#### Provided material:
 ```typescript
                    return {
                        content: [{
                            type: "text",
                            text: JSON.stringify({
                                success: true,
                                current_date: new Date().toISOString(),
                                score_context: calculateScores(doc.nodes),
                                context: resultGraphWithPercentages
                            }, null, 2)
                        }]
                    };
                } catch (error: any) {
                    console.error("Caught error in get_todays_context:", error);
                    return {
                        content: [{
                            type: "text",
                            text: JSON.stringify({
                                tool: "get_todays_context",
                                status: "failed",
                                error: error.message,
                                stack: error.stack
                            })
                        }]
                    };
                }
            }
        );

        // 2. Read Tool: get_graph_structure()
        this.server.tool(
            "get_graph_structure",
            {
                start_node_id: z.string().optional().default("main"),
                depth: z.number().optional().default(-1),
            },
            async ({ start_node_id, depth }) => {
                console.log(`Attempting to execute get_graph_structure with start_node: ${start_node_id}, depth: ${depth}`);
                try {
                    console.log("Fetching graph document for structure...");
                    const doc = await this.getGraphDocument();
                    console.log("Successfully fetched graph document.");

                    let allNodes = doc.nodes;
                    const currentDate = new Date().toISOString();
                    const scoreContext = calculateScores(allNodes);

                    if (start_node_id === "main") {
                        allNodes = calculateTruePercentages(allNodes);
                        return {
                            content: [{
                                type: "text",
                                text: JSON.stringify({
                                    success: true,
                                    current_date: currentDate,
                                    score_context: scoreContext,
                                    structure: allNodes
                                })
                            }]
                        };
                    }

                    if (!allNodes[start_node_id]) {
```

#### Exercise directions:
Would you reproduce the full listing shown above, word for word?

#### Answer to this task:
 ```typescript
                    return {
                        content: [{
                            type: "text",
                            text: JSON.stringify({
                                success: true,
                                current_date: new Date().toISOString(),
                                score_context: calculateScores(doc.nodes),
                                context: resultGraphWithPercentages
                            }, null, 2)
                        }]
                    };
                } catch (error: any) {
                    console.error("Caught error in get_todays_context:", error);
                    return {
                        content: [{
                            type: "text",
                            text: JSON.stringify({
                                tool: "get_todays_context",
                                status: "failed",
                                error: error.message,
                                stack: error.stack
                            })
                        }]
                    };
                }
            }
        );

        // 2. Read Tool: get_graph_structure()
        this.server.tool(
            "get_graph_structure",
            {
                start_node_id: z.string().optional().default("main"),
                depth: z.number().optional().default(-1),
            },
            async ({ start_node_id, depth }) => {
                console.log(`Attempting to execute get_graph_structure with start_node: ${start_node_id}, depth: ${depth}`);
                try {
                    console.log("Fetching graph document for structure...");
                    const doc = await this.getGraphDocument();
                    console.log("Successfully fetched graph document.");

                    let allNodes = doc.nodes;
                    const currentDate = new Date().toISOString();
                    const scoreContext = calculateScores(allNodes);

                    if (start_node_id === "main") {
                        allNodes = calculateTruePercentages(allNodes);
                        return {
                            content: [{
                                type: "text",
                                text: JSON.stringify({
                                    success: true,
                                    current_date: currentDate,
                                    score_context: scoreContext,
                                    structure: allNodes
                                })
                            }]
                        };
                    }

                    if (!allNodes[start_node_id]) {
```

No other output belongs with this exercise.